RECORDS TO USE Block Start

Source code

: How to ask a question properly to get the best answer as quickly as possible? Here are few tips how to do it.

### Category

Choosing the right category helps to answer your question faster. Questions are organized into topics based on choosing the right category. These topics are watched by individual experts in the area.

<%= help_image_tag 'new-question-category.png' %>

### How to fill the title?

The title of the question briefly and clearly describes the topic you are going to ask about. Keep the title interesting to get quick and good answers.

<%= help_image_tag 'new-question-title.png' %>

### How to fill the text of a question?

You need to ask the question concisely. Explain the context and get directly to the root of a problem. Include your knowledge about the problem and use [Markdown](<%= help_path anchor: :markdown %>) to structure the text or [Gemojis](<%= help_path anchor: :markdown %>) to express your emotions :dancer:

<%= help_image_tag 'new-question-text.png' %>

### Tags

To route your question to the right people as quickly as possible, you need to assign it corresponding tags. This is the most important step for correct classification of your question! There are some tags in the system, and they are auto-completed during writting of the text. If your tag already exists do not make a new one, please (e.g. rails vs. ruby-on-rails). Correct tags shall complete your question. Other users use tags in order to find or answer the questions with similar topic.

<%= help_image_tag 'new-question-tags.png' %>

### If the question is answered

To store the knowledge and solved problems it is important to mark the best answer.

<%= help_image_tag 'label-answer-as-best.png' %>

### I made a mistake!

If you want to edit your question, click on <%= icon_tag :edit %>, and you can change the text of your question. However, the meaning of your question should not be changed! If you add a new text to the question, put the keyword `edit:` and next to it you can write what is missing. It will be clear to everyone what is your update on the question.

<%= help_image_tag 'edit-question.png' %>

RECORDS TO USE Block End
RECORDS TO USE Block Start

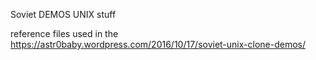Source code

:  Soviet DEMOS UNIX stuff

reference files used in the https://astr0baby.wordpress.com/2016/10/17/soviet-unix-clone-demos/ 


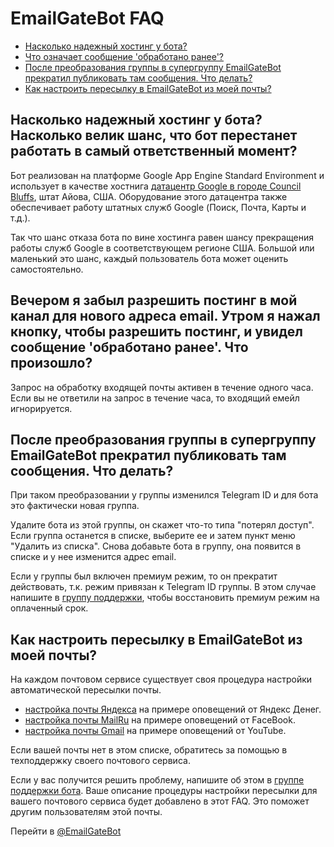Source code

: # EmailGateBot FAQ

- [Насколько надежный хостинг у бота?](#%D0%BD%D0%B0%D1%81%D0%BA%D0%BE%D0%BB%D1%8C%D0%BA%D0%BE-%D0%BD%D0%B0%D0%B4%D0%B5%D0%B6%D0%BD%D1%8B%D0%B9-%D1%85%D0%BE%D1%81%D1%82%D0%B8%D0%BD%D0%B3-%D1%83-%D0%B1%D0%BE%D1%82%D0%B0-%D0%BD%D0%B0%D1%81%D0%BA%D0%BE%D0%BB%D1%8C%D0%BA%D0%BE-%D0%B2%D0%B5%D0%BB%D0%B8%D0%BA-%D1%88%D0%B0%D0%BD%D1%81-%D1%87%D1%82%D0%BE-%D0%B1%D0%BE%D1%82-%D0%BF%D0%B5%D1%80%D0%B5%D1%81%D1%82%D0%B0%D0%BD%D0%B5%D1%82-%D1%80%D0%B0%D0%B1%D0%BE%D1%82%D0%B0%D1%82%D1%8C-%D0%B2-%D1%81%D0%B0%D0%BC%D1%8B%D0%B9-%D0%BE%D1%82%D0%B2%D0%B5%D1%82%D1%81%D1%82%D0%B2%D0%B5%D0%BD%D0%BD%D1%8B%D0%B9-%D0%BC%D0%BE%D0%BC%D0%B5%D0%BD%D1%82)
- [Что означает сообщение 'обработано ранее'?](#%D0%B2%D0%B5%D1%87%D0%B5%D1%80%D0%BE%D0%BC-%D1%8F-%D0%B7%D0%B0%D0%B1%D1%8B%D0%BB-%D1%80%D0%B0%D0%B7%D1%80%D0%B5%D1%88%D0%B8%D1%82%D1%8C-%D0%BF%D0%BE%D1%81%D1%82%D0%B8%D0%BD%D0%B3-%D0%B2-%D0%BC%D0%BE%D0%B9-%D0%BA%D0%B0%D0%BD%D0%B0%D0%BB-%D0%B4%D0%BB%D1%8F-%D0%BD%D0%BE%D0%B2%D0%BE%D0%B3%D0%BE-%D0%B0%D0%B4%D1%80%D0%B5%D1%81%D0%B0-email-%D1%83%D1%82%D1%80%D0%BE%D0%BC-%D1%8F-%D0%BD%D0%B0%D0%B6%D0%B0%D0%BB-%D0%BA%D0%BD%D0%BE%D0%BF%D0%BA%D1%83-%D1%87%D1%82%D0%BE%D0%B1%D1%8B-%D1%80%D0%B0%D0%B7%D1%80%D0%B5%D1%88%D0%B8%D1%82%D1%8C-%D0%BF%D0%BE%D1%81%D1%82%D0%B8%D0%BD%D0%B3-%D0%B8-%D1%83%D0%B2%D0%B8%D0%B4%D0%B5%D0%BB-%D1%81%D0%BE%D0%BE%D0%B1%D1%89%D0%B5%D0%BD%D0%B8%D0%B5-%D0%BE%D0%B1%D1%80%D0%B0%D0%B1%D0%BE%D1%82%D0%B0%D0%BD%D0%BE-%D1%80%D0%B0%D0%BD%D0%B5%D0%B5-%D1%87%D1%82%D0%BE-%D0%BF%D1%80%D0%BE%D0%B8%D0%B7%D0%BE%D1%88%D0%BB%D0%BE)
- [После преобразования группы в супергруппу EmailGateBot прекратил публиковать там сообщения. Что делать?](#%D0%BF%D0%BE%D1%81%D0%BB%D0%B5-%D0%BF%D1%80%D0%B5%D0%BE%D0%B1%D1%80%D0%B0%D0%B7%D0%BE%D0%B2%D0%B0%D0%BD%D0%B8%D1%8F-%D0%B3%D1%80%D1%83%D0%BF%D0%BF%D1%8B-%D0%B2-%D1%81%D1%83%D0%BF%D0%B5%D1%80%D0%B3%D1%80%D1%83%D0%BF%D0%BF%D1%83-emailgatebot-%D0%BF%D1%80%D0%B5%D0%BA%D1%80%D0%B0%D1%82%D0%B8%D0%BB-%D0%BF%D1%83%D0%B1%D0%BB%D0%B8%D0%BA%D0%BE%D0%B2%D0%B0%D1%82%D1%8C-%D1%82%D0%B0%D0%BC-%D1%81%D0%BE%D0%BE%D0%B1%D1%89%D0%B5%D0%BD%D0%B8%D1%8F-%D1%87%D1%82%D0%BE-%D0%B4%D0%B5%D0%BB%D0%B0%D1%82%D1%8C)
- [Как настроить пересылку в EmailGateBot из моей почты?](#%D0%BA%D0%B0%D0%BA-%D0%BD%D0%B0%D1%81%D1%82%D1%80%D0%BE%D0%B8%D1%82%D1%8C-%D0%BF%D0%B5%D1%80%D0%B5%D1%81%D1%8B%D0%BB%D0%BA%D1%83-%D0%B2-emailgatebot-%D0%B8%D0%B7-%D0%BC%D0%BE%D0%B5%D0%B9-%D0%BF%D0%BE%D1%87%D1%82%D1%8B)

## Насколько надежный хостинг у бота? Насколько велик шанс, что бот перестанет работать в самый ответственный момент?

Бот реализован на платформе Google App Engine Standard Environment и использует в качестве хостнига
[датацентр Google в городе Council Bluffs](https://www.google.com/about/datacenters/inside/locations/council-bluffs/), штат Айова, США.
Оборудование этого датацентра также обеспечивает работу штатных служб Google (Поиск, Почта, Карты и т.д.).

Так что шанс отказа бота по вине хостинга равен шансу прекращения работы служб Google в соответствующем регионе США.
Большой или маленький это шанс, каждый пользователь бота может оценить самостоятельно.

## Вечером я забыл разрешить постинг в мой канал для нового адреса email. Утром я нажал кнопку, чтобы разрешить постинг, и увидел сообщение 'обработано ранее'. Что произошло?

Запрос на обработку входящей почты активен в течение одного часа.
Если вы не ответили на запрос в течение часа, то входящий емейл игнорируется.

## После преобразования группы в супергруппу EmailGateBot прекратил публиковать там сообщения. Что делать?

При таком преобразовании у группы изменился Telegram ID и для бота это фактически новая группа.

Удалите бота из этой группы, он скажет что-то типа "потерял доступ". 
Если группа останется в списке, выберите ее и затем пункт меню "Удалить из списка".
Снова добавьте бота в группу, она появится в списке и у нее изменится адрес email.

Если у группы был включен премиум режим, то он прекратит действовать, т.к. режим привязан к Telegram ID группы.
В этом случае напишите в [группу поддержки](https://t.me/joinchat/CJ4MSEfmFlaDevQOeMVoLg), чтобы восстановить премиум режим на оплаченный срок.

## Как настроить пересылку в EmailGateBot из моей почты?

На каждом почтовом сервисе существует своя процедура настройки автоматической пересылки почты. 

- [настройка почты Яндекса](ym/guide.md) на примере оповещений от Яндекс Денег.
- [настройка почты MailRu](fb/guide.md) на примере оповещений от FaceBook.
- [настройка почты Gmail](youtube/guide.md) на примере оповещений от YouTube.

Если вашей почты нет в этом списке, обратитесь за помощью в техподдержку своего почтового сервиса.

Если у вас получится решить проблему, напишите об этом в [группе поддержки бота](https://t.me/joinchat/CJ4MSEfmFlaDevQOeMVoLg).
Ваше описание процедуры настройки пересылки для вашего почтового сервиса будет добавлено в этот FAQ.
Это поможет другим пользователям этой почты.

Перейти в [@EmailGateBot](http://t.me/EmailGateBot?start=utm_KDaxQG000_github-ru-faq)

RECORDS TO USE Block End

EXERCISE REQUIREMENTS
Copy all the lines from the data above that hold the word "EmailGateBot".

EXERCISE RESULT
: # EmailGateBot FAQ
- [После преобразования группы в супергруппу EmailGateBot прекратил публиковать там сообщения. Что делать?](#%D0%BF%D0%BE%D1%81%D0%BB%D0%B5-%D0%BF%D1%80%D0%B5%D0%BE%D0%B1%D1%80%D0%B0%D0%B7%D0%BE%D0%B2%D0%B0%D0%BD%D0%B8%D1%8F-%D0%B3%D1%80%D1%83%D0%BF%D0%BF%D1%8B-%D0%B2-%D1%81%D1%83%D0%BF%D0%B5%D1%80%D0%B3%D1%80%D1%83%D0%BF%D0%BF%D1%83-emailgatebot-%D0%BF%D1%80%D0%B5%D0%BA%D1%80%D0%B0%D1%82%D0%B8%D0%BB-%D0%BF%D1%83%D0%B1%D0%BB%D0%B8%D0%BA%D0%BE%D0%B2%D0%B0%D1%82%D1%8C-%D1%82%D0%B0%D0%BC-%D1%81%D0%BE%D0%BE%D0%B1%D1%89%D0%B5%D0%BD%D0%B8%D1%8F-%D1%87%D1%82%D0%BE-%D0%B4%D0%B5%D0%BB%D0%B0%D1%82%D1%8C)
- [Как настроить пересылку в EmailGateBot из моей почты?](#%D0%BA%D0%B0%D0%BA-%D0%BD%D0%B0%D1%81%D1%82%D1%80%D0%BE%D0%B8%D1%82%D1%8C-%D0%BF%D0%B5%D1%80%D0%B5%D1%81%D1%8B%D0%BB%D0%BA%D1%83-%D0%B2-emailgatebot-%D0%B8%D0%B7-%D0%BC%D0%BE%D0%B5%D0%B9-%D0%BF%D0%BE%D1%87%D1%82%D1%8B)
## После преобразования группы в супергруппу EmailGateBot прекратил публиковать там сообщения. Что делать?
## Как настроить пересылку в EmailGateBot из моей почты?
Перейти в [@EmailGateBot](http://t.me/EmailGateBot?start=utm_KDaxQG000_github-ru-faq)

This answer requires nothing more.